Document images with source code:
● ● ● ● ● ● ●
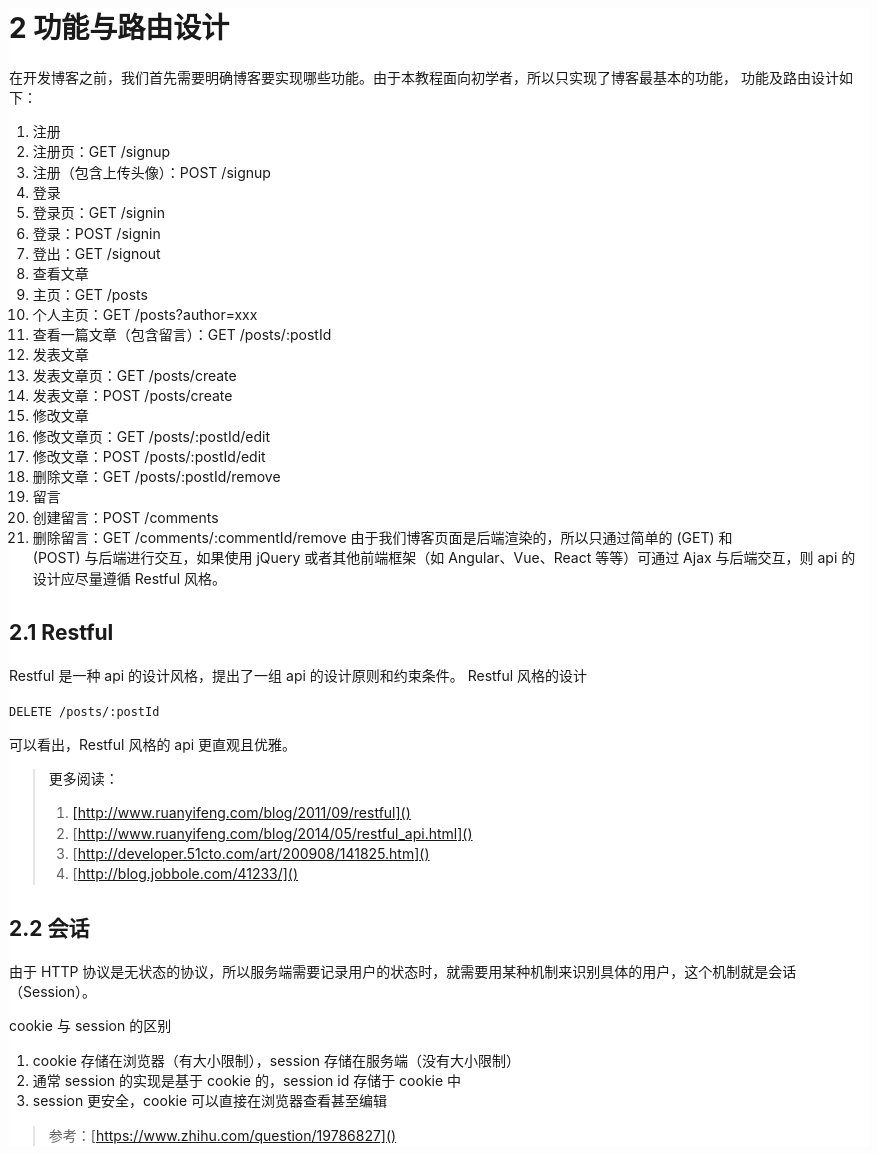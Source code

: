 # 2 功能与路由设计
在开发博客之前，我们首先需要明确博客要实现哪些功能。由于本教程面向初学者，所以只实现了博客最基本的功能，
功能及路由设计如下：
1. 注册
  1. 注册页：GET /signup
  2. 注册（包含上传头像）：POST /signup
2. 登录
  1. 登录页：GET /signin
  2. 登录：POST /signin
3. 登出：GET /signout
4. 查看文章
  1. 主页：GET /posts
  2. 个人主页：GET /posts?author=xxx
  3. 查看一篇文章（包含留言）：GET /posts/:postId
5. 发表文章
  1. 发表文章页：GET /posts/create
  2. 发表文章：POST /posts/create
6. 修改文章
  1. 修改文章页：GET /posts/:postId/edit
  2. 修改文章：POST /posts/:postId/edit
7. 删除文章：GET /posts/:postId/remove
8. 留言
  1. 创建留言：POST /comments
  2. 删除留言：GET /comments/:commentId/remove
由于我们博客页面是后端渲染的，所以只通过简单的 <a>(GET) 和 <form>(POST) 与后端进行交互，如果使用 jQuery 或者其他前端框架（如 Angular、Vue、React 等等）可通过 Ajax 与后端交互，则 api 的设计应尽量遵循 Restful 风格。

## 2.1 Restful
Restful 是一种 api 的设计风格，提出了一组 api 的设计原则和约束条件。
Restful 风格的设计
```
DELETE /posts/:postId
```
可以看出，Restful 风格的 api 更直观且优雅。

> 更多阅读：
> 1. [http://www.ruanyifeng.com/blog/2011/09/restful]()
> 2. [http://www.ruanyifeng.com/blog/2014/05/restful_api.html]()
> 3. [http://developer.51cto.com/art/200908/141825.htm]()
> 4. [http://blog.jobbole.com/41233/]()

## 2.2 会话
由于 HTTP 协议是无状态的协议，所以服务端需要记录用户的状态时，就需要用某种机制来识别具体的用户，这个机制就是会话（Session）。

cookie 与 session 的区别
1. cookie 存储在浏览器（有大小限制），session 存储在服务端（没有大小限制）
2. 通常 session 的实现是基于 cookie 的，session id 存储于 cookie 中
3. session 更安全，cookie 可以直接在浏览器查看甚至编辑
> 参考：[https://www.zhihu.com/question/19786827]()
● ● ● ● ● ● ●
▶ Task to complete: Lines before the one containing "1. cookie 存储在浏览器（有大小限制），session" are left out. Repeat that line and all lines after it in the records above exactly.

▶ Response below:
1. cookie 存储在浏览器（有大小限制），session 存储在服务端（没有大小限制）
2. 通常 session 的实现是基于 cookie 的，session id 存储于 cookie 中
3. session 更安全，cookie 可以直接在浏览器查看甚至编辑
> 参考：[https://www.zhihu.com/question/19786827]()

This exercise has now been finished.